▸ TASK DIRECTIONS
Copy the entries below word for word, but omit any pictures they contain.

▸ Stored data
● ● ● ● ●

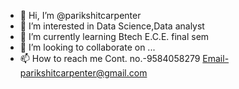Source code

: - 👋 Hi, I’m @parikshitcarpenter
- 👀 I’m interested in Data Science,Data analyst
- 🌱 I’m currently learning Btech E.C.E. final sem
- 💞️ I’m looking to collaborate on ...
- 📫 How to reach me 
     Cont. no.-9584058279
     Email-parikshitcarpenter@gmail.com

<!---
parikshitcarpenter/parikshitcarpenter is a ✨ special ✨ repository because its `README.md` (this file) appears on your GitHub profile.
You can click the Preview link to take a look at your changes.
--->
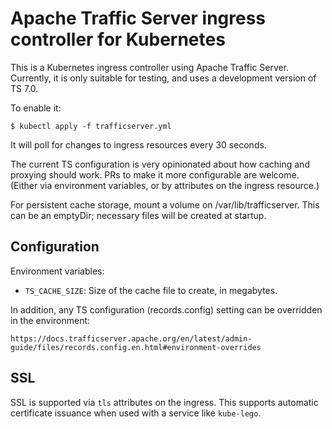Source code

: Apache Traffic Server ingress controller for Kubernetes
=======================================================

This is a Kubernetes ingress controller using Apache Traffic Server.
Currently, it is only suitable for testing, and uses a development
version of TS 7.0.

To enable it:

    $ kubectl apply -f trafficserver.yml

It will poll for changes to ingress resources every 30 seconds.

The current TS configuration is very opinionated about how caching
and proxying should work.  PRs to make it more configurable are
welcome.  (Either via environment variables, or by attributes on
the ingress resource.)

For persistent cache storage, mount a volume on /var/lib/trafficserver.
This can be an emptyDir; necessary files will be created at startup.

Configuration
-------------

Environment variables:

* `TS_CACHE_SIZE`: Size of the cache file to create, in megabytes.

In addition, any TS configuration (records.config) setting can be
overridden in the environment:

	https://docs.trafficserver.apache.org/en/latest/admin-guide/files/records.config.en.html#environment-overrides

SSL
---

SSL is supported via `tls` attributes on the ingress.  This supports
automatic certificate issuance when used with a service like `kube-lego`.
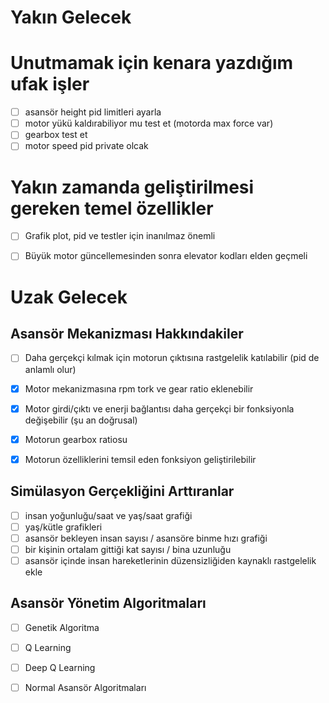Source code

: # Yakın Gelecek

# Unutmamak için kenara yazdığım ufak işler
- [ ] asansör height pid limitleri ayarla
- [ ] motor yükü kaldırabiliyor mu test et (motorda max force var)
- [ ] gearbox test et
- [ ] motor speed pid private olcak

# Yakın zamanda geliştirilmesi gereken temel özellikler
- [ ] Grafik plot, pid ve testler için inanılmaz önemli
- [ ] Büyük motor güncellemesinden sonra elevator kodları elden geçmeli



# Uzak Gelecek
## Asansör Mekanizması Hakkındakiler
- [ ] Daha gerçekçi kılmak için motorun çıktısına rastgelelik katılabilir (pid de anlamlı olur)
- [x] Motor mekanizmasına rpm tork ve gear ratio eklenebilir
- [x] Motor girdi/çıktı ve enerji bağlantısı daha gerçekçi bir fonksiyonla değişebilir (şu an doğrusal)
- [x] Motorun gearbox ratiosu
- [x] Motorun özelliklerini temsil eden fonksiyon geliştirilebilir


## Simülasyon Gerçekliğini Arttıranlar
- [ ] insan yoğunluğu/saat ve yaş/saat grafiği
- [ ] yaş/kütle grafikleri 
- [ ] asansör bekleyen insan sayısı / asansöre binme hızı grafiği
- [ ] bir kişinin ortalam gittiği kat sayısı / bina uzunluğu
- [ ] asansör içinde insan hareketlerinin düzensizliğiden kaynaklı rastgelelik ekle

## Asansör Yönetim Algoritmaları
- [ ] Genetik Algoritma
- [ ] Q Learning
- [ ] Deep Q Learning
- [ ] Normal Asansör Algoritmaları



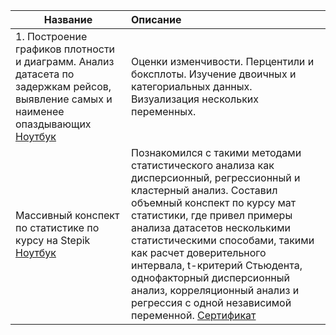 | **Название** | **Описание** |
| -------------------- | :--------------------- |
| 1. Построение графиков плотности и диаграмм. Анализ датасета по задержкам рейсов, выявление самых и наименее опаздывающих [Ноутбук](https://github.com/INLAE/mat_stat/blob/main/1_Data_Research_PracStat4Ds.ipynb)|Оценки изменчивости. Перцентили и боксплоты. Изучение двоичных и категориальных данных. Визуализация нескольких переменных. |
| Массивный конспект по статистике по курсу на Stepik [Ноутбук](https://github.com/INLAE/mat_stat/blob/main/Statistic%20Notes.ipynb)| Познакомился с такими методами статистического анализа как дисперсионный, регрессионный и кластерный анализ. Составил объемный конспект по курсу мат статистики, где привел примеры анализа датасетов несколькими статистическими способами, такими как расчет доверительного интервала,  t-критерий Стьюдента, однофакторный дисперсионный анализ, корреляционный анализ и регрессия с одной независимой переменной. [Сертификат](https://github.com/INLAE/wastepaper/blob/main/stepik-certificate-76-2b1c410.pdf)
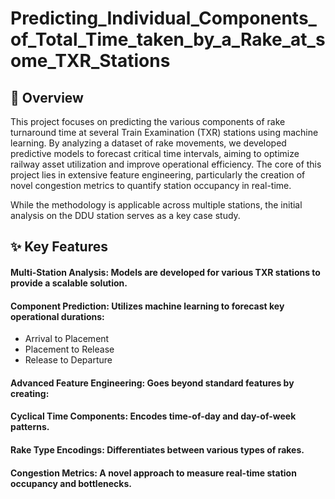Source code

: # Predicting_Individual_Components_of_Total_Time_taken_by_a_Rake_at_some_TXR_Stations

## 📜 Overview
This project focuses on predicting the various components of rake turnaround time at several Train Examination (TXR) stations using machine learning. By analyzing a dataset of rake movements, we developed predictive models to forecast critical time intervals, aiming to optimize railway asset utilization and improve operational efficiency. The core of this project lies in extensive feature engineering, particularly the creation of novel congestion metrics to quantify station occupancy in real-time.

While the methodology is applicable across multiple stations, the initial analysis on the DDU station serves as a key case study.

## ✨ Key Features

#### Multi-Station Analysis: Models are developed for various TXR stations to provide a scalable solution.
#### Component Prediction: Utilizes machine learning to forecast key operational durations:
- Arrival to Placement
- Placement to Release
- Release to Departure
#### Advanced Feature Engineering: Goes beyond standard features by creating:
#### Cyclical Time Components: Encodes time-of-day and day-of-week patterns.
#### Rake Type Encodings: Differentiates between various types of rakes.
#### Congestion Metrics: A novel approach to measure real-time station occupancy and bottlenecks.
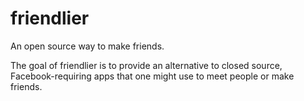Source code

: # friendlier
An open source way to make friends.

The goal of friendlier is to provide an alternative to closed source, Facebook-requiring apps that one might use to meet people or make friends.
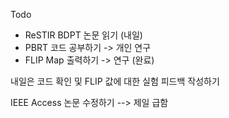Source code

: Todo 
- ReSTIR BDPT 논문 읽기 (내일)
- PBRT 코드 공부하기 -> 개인 연구
- FLIP Map 출력하기  -> 연구 (완료)

내일은 코드 확인 및 FLIP 값에 대한 실험 피드백 작성하기

IEEE Access 논문 수정하기 --> 제일 급함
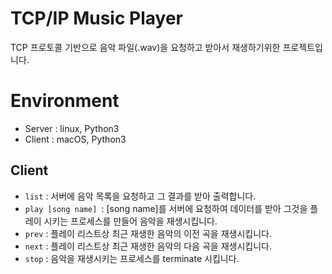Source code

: # TCP/IP Music Player

TCP 프로토콜 기반으로 음악 파일(.wav)을 요청하고 받아서 재생하기위한 프로젝트입니다.

# Environment
- Server : linux, Python3
- Client : macOS, Python3

## Client
- `list` : 서버에 음악 목록을 요청하고 그 결과를 받아 출력합니다.
- `play [song name] `: [song name]를 서버에 요청하여 데이터를 받아 그것을 플레이 시키는 프로세스를 만들어 음악을 재생시킵니다.
- `prev` : 플레이 리스트상 최근 재생한 음악의 이전 곡을 재생시킵니다.
- `next` : 플레이 리스트상 최근 재생한 음악의 다음 곡을 재생시킵니다.
- `stop` : 음악을 재생시키는 프로세스를 terminate 시킵니다.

● ● ● ● ●

▸ TASK OUTPUT
Source code

: - 👋 Hi, I’m @parikshitcarpenter
- 👀 I’m interested in Data Science,Data analyst
- 🌱 I’m currently learning Btech E.C.E. final sem
- 💞️ I’m looking to collaborate on ...
- 📫 How to reach me 
     Cont. no.-9584058279
     Email-parikshitcarpenter@gmail.com

<!---
parikshitcarpenter/parikshitcarpenter is a ✨ special ✨ repository because its `README.md` (this file) appears on your GitHub profile.
You can click the Preview link to take a look at your changes.
--->
Source code

: Apache Traffic Server ingress controller for Kubernetes
=======================================================

This is a Kubernetes ingress controller using Apache Traffic Server.
Currently, it is only suitable for testing, and uses a development
version of TS 7.0.

To enable it:

    $ kubectl apply -f trafficserver.yml

It will poll for changes to ingress resources every 30 seconds.

The current TS configuration is very opinionated about how caching
and proxying should work.  PRs to make it more configurable are
welcome.  (Either via environment variables, or by attributes on
the ingress resource.)

For persistent cache storage, mount a volume on /var/lib/trafficserver.
This can be an emptyDir; necessary files will be created at startup.

Configuration
-------------

Environment variables:

* `TS_CACHE_SIZE`: Size of the cache file to create, in megabytes.

In addition, any TS configuration (records.config) setting can be
overridden in the environment:

	https://docs.trafficserver.apache.org/en/latest/admin-guide/files/records.config.en.html#environment-overrides

SSL
---

SSL is supported via `tls` attributes on the ingress.  This supports
automatic certificate issuance when used with a service like `kube-lego`.
Source code

: # Yakın Gelecek

# Unutmamak için kenara yazdığım ufak işler
- [ ] asansör height pid limitleri ayarla
- [ ] motor yükü kaldırabiliyor mu test et (motorda max force var)
- [ ] gearbox test et
- [ ] motor speed pid private olcak

# Yakın zamanda geliştirilmesi gereken temel özellikler
- [ ] Grafik plot, pid ve testler için inanılmaz önemli
- [ ] Büyük motor güncellemesinden sonra elevator kodları elden geçmeli



# Uzak Gelecek
## Asansör Mekanizması Hakkındakiler
- [ ] Daha gerçekçi kılmak için motorun çıktısına rastgelelik katılabilir (pid de anlamlı olur)
- [x] Motor mekanizmasına rpm tork ve gear ratio eklenebilir
- [x] Motor girdi/çıktı ve enerji bağlantısı daha gerçekçi bir fonksiyonla değişebilir (şu an doğrusal)
- [x] Motorun gearbox ratiosu
- [x] Motorun özelliklerini temsil eden fonksiyon geliştirilebilir


## Simülasyon Gerçekliğini Arttıranlar
- [ ] insan yoğunluğu/saat ve yaş/saat grafiği
- [ ] yaş/kütle grafikleri 
- [ ] asansör bekleyen insan sayısı / asansöre binme hızı grafiği
- [ ] bir kişinin ortalam gittiği kat sayısı / bina uzunluğu
- [ ] asansör içinde insan hareketlerinin düzensizliğiden kaynaklı rastgelelik ekle

## Asansör Yönetim Algoritmaları
- [ ] Genetik Algoritma
- [ ] Q Learning
- [ ] Deep Q Learning
- [ ] Normal Asansör Algoritmaları



 | **Название** | **Описание** |
| -------------------- | :--------------------- |
| 1. Построение графиков плотности и диаграмм. Анализ датасета по задержкам рейсов, выявление самых и наименее опаздывающих [Ноутбук](https://github.com/INLAE/mat_stat/blob/main/1_Data_Research_PracStat4Ds.ipynb)|Оценки изменчивости. Перцентили и боксплоты. Изучение двоичных и категориальных данных. Визуализация нескольких переменных. |
| Массивный конспект по статистике по курсу на Stepik [Ноутбук](https://github.com/INLAE/mat_stat/blob/main/Statistic%20Notes.ipynb)| Познакомился с такими методами статистического анализа как дисперсионный, регрессионный и кластерный анализ. Составил объемный конспект по курсу мат статистики, где привел примеры анализа датасетов несколькими статистическими способами, такими как расчет доверительного интервала,  t-критерий Стьюдента, однофакторный дисперсионный анализ, корреляционный анализ и регрессия с одной независимой переменной. [Сертификат](https://github.com/INLAE/wastepaper/blob/main/stepik-certificate-76-2b1c410.pdf)
Source code

: # Predicting_Individual_Components_of_Total_Time_taken_by_a_Rake_at_some_TXR_Stations

## 📜 Overview
This project focuses on predicting the various components of rake turnaround time at several Train Examination (TXR) stations using machine learning. By analyzing a dataset of rake movements, we developed predictive models to forecast critical time intervals, aiming to optimize railway asset utilization and improve operational efficiency. The core of this project lies in extensive feature engineering, particularly the creation of novel congestion metrics to quantify station occupancy in real-time.

While the methodology is applicable across multiple stations, the initial analysis on the DDU station serves as a key case study.

## ✨ Key Features

#### Multi-Station Analysis: Models are developed for various TXR stations to provide a scalable solution.
#### Component Prediction: Utilizes machine learning to forecast key operational durations:
- Arrival to Placement
- Placement to Release
- Release to Departure
#### Advanced Feature Engineering: Goes beyond standard features by creating:
#### Cyclical Time Components: Encodes time-of-day and day-of-week patterns.
#### Rake Type Encodings: Differentiates between various types of rakes.
#### Congestion Metrics: A novel approach to measure real-time station occupancy and bottlenecks.
Source code

: # friendlier
An open source way to make friends.

The goal of friendlier is to provide an alternative to closed source, Facebook-requiring apps that one might use to meet people or make friends.
Source code

: Todo 
- ReSTIR BDPT 논문 읽기 (내일)
- PBRT 코드 공부하기 -> 개인 연구
- FLIP Map 출력하기  -> 연구 (완료)

내일은 코드 확인 및 FLIP 값에 대한 실험 피드백 작성하기

IEEE Access 논문 수정하기 --> 제일 급함
Source code

: # TCP/IP Music Player

TCP 프로토콜 기반으로 음악 파일(.wav)을 요청하고 받아서 재생하기위한 프로젝트입니다.

# Environment
- Server : linux, Python3
- Client : macOS, Python3

## Client
- `list` : 서버에 음악 목록을 요청하고 그 결과를 받아 출력합니다.
- `play [song name] `: [song name]를 서버에 요청하여 데이터를 받아 그것을 플레이 시키는 프로세스를 만들어 음악을 재생시킵니다.
- `prev` : 플레이 리스트상 최근 재생한 음악의 이전 곡을 재생시킵니다.
- `next` : 플레이 리스트상 최근 재생한 음악의 다음 곡을 재생시킵니다.
- `stop` : 음악을 재생시키는 프로세스를 terminate 시킵니다.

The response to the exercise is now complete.